Truth to power ...
To Orkney and back, for a meeting - and took the opportunity to dive quickly into St Magnus Cathedral to grab this shot of the memorial to John Rae, a native Orcadian, and (depending on the success criteria applied) probably Britain's most successful polar explorer of the pre-WWI era. Like Amundsen, he was prepared to learn from indigenous people of the Arctic how to travel and live off the land - which meant working as far as possible with the forces of nature, rather than trying to fight against them (which was the more typical 19th-century style, that led to disaster after disaster, and the development of a cult of "noble sacrifice", exemplified by Scott "of the Antarctic", and John Franklin). At the time of his disappearance, Franklin was a naval officer and a national hero; Rae's reporting of evidence of cannibalism during the failure of Franklin's final, fatal expedition seems to have upset the British establishment. Still, Rae lived to 80:
The inscription reads: "John Rae MD LLD FRS* FRGS**; Arctic explorer; intrepid discoverer of the fate of Sir John Franklin's last expedition; born 1813 died 1893; expeditions 1846-7, 1848-9, 1851-2, 1853-4"

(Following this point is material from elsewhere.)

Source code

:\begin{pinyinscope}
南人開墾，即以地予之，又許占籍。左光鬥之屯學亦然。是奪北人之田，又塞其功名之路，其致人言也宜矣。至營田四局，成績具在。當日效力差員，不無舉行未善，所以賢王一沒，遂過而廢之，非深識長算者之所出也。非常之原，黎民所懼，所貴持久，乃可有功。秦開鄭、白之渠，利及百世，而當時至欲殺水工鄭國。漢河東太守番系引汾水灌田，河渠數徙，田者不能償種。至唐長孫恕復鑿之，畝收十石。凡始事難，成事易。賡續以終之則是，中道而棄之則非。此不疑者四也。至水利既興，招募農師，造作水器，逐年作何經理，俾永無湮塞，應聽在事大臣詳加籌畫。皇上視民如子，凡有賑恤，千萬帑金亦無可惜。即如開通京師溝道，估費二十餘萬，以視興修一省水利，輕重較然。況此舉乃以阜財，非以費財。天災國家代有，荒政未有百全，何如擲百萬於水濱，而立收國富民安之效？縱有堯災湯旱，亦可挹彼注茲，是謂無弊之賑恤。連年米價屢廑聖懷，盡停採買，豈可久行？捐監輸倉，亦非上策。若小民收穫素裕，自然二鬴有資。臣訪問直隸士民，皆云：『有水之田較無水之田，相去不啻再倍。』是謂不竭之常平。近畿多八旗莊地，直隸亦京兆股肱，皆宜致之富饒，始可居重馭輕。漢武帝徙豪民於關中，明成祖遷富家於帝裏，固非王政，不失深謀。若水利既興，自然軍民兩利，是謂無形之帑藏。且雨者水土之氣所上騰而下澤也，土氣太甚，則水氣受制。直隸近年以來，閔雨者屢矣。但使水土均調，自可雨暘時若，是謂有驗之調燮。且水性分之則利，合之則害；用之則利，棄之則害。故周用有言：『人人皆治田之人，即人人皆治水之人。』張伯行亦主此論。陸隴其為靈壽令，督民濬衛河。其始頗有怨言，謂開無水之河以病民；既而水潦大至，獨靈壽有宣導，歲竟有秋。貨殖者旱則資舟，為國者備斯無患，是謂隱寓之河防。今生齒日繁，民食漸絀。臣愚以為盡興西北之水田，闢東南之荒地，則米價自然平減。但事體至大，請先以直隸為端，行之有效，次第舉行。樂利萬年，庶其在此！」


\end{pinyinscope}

* - Fellow of the Royal Society; ** - Fellow of the Royal Geographical Society. Both are "establishment" scholarly scientific bodies, so Rae wasn't completely shut out - but if he too had been a naval officer, it's highly likely he would have (a) not mentioned people eating each other and (b) been made Sir John Rae, or similar.
Ho hum. But he had style; and he survived ...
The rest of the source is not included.